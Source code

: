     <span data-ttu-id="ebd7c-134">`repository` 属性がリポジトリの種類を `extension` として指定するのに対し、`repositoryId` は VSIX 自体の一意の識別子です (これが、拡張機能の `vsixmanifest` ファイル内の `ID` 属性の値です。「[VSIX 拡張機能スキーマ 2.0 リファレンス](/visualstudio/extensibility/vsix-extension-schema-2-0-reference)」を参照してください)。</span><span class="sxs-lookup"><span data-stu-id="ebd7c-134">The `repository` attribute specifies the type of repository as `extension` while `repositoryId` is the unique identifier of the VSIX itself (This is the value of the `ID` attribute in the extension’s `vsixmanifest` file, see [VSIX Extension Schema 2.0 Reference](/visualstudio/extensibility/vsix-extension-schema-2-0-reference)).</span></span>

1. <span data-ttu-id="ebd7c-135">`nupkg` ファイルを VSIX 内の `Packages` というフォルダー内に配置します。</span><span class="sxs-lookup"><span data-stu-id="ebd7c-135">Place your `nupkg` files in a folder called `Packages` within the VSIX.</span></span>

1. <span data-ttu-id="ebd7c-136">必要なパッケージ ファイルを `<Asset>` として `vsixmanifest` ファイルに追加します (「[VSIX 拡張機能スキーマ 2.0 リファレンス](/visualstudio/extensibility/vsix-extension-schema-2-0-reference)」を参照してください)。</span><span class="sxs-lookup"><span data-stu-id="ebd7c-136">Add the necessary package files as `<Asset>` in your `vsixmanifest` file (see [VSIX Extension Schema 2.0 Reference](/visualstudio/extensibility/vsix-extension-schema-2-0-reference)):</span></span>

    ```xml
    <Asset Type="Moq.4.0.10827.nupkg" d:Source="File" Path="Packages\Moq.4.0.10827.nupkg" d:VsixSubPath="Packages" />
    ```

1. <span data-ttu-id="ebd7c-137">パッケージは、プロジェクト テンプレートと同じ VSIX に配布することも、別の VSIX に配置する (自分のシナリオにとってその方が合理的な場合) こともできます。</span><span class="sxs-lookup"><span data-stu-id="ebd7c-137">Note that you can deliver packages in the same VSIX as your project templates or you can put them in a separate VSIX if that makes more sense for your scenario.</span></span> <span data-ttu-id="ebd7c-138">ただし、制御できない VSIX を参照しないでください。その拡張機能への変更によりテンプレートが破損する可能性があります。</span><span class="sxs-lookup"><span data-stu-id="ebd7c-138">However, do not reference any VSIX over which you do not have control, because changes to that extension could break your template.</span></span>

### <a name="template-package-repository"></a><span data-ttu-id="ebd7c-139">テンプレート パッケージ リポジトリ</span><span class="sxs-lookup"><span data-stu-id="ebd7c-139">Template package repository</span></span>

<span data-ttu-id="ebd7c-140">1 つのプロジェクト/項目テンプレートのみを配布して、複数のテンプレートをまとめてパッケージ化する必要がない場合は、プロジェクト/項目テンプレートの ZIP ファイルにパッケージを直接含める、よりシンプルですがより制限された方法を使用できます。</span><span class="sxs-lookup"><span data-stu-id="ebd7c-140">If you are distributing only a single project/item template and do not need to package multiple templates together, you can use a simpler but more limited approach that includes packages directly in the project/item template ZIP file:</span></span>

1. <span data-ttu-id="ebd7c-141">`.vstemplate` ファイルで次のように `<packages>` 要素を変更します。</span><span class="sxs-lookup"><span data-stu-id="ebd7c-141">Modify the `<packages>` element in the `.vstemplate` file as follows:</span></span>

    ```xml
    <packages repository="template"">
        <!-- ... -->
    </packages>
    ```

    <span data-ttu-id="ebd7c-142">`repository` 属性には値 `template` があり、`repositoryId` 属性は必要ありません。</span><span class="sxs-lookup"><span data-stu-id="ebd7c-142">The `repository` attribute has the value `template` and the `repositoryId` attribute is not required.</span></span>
-----
◆ **Work required**
Using the entries above, say how many lines contain the string "nupkg"; the number is the full reply.

◆ **Exercise output**
2